PTF Blog

How AI is fighting the monopoly in sports advertising with GPUs and servers

Sporting events today are rife with advertising, from commercials on screens to static company logos on stadium billboards. The airwaves span multiple countries with different brands and advertising laws. Thanks to breakthroughs in AI and AR technology, it is possible to customize the information on display for each audience, directly during the live broadcast of a match.
Advertising in sports arenas was initially static and intended for the people attending a particular event in a particular city. Later, LED screens appeared, which showed alternating adverts. The next evolution was to insert a green screen into the spots on the billboards for a fraction of a second, allowing the AI to define the space and insert a unique text.

Nowadays, you can replace anything with anything. The challenge is to make sure that the replacement is done discreetly and realistically. The major players in this market use special cameras. From photos, we can conclude that there are specialized sensors that discern positioning and alignment information. That is, popular solutions still have hardwired crutches.

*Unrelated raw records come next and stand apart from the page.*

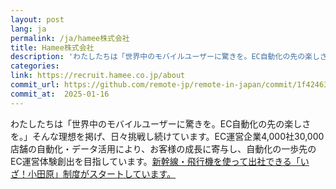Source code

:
 ```yaml
---
layout: post
lang: ja
permalink: /ja/hamee株式会社
title: Hamee株式会社
description: 'わたしたちは「世界中のモバイルユーザーに驚きを。EC自動化の先の楽しさを。」そんな理想を掲げ、日々挑戦し続けています。EC運営企業4,000社30,000店舗の自動化・データ活用により、お客様の成長に寄与し、自動化の一歩先のEC運営体験創出を目指しています。新幹線・飛行機を使って出社できる「いざ！小田原」制度がスタートしています。'
categories: 
link: https://recruit.hamee.co.jp/about
commit_url: https://github.com/remote-jp/remote-in-japan/commit/1f42463fa278ec6976af90175ef27509a22908f0
commit_at:  2025-01-16
---
```


<p>わたしたちは「世界中のモバイルユーザーに驚きを。EC自動化の先の楽しさを。」そんな理想を掲げ、日々挑戦し続けています。EC運営企業4,000社30,000店舗の自動化・データ活用により、お客様の成長に寄与し、自動化の一歩先のEC運営体験創出を目指しています。<a href="https://hamee.co.jp/news/hamee/detail/id=8263">新幹線・飛行機を使って出社できる「いざ！小田原」制度がスタートしています。</a></p>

All this requires enormous computing power, as the inputs and the original broadcast are processed by specialized software online. That is, servers for computing are connected to the cameras and sensors. This equipment is expensive, the market is closed, and the technology is closed too. This is where AI and cloud GPU servers come to the rescue.

Expensive, static and not for everyone

HOSTKEY has a client, a startup called PTF Lab, which has developed its own technology for implementing virtual advertising and integrating digital content (like augmented reality) in a multi-regional mode. And their solution promises seamless (and boneless) integration of adverts directly into the video stream.
Some time ago, they saw information about HOSTKEY in the Open Data Science (ODS) community and reached out to us when they needed cloud capacity, appreciating our service, pricing, and flexible lineup of available options.

The startup's goals are noble, understandable and quite achievable:

  1. To get away from expensive proprietary equipment and complex setup, shifting the task of advertising placement and frame construction to the artificial intelligence which takes into account overlapping people and objects in the frame.
  2. By doing so, they can cover relatively small events (such as arena fights, etc.) and bring the technology to the masses.
  3. Ultimately to make sports advertising accessible and relatively inexpensive.

Moreover, the startup has set an ambitious goal of surpassing the solutions offered by monopoly giants in terms of flexibility. For example, to display "virtual adverts" during replays and using angles from any camera, not just from certain angles.

How does it work?

The video signal from a sporting event venue can be processed using computing power not only at the venue itself, but also in the cloud. This allows for flexible load distribution and the choice of when to apply adverts: before or during broadcasting, taking into account different markets. Also, working with cloud services allows you to use advertising in locations where it is impossible to bring a server (and in principle it is more convenient).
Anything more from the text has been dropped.